▸ What is needed: Report all lines of the records that contain "Condition".

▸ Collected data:
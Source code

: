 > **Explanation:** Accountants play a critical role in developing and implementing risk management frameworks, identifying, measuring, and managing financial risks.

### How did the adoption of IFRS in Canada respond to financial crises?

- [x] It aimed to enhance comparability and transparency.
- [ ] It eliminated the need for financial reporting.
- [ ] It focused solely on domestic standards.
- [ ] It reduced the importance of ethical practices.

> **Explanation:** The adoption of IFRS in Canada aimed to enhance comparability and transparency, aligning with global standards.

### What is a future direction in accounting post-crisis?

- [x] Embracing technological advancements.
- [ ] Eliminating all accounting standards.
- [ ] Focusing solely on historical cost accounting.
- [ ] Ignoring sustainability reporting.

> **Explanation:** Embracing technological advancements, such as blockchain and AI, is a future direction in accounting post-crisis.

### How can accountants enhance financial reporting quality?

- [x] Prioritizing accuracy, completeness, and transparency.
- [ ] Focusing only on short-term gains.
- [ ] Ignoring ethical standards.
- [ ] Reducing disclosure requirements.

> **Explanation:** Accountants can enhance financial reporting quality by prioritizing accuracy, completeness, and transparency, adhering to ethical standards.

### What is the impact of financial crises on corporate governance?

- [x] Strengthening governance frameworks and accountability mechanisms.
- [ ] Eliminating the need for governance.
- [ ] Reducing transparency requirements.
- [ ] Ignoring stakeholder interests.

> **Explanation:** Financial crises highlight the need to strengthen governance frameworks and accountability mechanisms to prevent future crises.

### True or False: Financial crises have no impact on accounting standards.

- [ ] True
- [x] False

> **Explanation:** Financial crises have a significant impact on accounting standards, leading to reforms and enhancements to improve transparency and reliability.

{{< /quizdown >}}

---

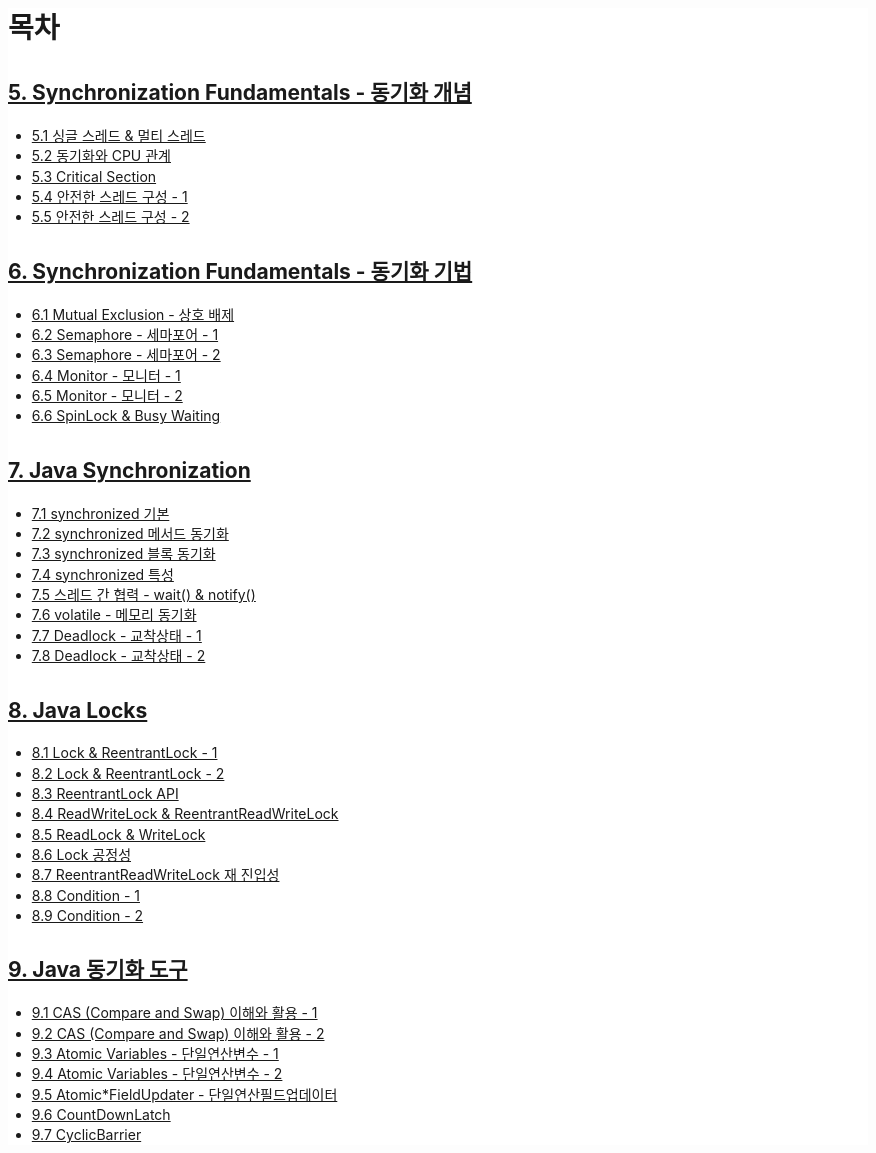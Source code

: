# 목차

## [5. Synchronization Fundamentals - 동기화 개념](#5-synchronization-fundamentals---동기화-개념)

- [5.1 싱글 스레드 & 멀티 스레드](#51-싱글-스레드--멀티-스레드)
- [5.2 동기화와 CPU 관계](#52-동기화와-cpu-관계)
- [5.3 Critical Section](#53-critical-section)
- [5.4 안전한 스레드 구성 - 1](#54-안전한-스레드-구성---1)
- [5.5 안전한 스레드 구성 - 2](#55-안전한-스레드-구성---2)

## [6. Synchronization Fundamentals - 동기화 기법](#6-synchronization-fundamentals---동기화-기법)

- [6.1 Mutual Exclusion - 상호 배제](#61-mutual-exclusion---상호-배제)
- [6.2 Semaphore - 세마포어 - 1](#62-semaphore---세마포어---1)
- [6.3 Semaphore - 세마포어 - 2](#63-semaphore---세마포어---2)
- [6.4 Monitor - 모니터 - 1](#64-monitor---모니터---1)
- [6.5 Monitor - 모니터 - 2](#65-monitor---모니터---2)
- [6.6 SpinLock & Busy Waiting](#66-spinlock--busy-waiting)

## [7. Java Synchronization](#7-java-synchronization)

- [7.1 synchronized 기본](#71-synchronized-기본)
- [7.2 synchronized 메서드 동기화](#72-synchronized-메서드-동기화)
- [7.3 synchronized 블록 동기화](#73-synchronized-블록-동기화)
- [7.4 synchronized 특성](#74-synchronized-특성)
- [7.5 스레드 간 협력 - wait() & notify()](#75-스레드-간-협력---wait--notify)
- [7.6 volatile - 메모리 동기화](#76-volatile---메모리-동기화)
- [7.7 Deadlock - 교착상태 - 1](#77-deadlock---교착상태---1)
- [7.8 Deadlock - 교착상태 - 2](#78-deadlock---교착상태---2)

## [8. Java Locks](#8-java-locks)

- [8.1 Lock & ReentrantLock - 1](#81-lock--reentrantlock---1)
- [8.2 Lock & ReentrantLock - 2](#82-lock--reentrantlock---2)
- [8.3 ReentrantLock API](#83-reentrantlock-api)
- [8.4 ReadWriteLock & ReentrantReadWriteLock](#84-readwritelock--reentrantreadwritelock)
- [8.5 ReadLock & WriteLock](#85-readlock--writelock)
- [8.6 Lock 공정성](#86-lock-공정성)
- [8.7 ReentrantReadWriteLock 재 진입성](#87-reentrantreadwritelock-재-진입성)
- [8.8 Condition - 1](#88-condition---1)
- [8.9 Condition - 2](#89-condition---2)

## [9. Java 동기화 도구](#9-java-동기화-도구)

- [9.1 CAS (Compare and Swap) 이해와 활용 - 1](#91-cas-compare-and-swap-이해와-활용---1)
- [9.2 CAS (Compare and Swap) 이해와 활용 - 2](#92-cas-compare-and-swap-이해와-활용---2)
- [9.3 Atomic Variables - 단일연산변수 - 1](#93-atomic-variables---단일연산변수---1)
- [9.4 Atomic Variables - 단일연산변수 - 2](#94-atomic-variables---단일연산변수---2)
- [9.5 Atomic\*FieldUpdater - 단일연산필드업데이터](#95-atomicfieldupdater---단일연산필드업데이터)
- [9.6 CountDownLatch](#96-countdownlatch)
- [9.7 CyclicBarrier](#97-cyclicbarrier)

▸ Reply to the exercise:
- [8.8 Condition - 1](#88-condition---1)
- [8.9 Condition - 2](#89-condition---2)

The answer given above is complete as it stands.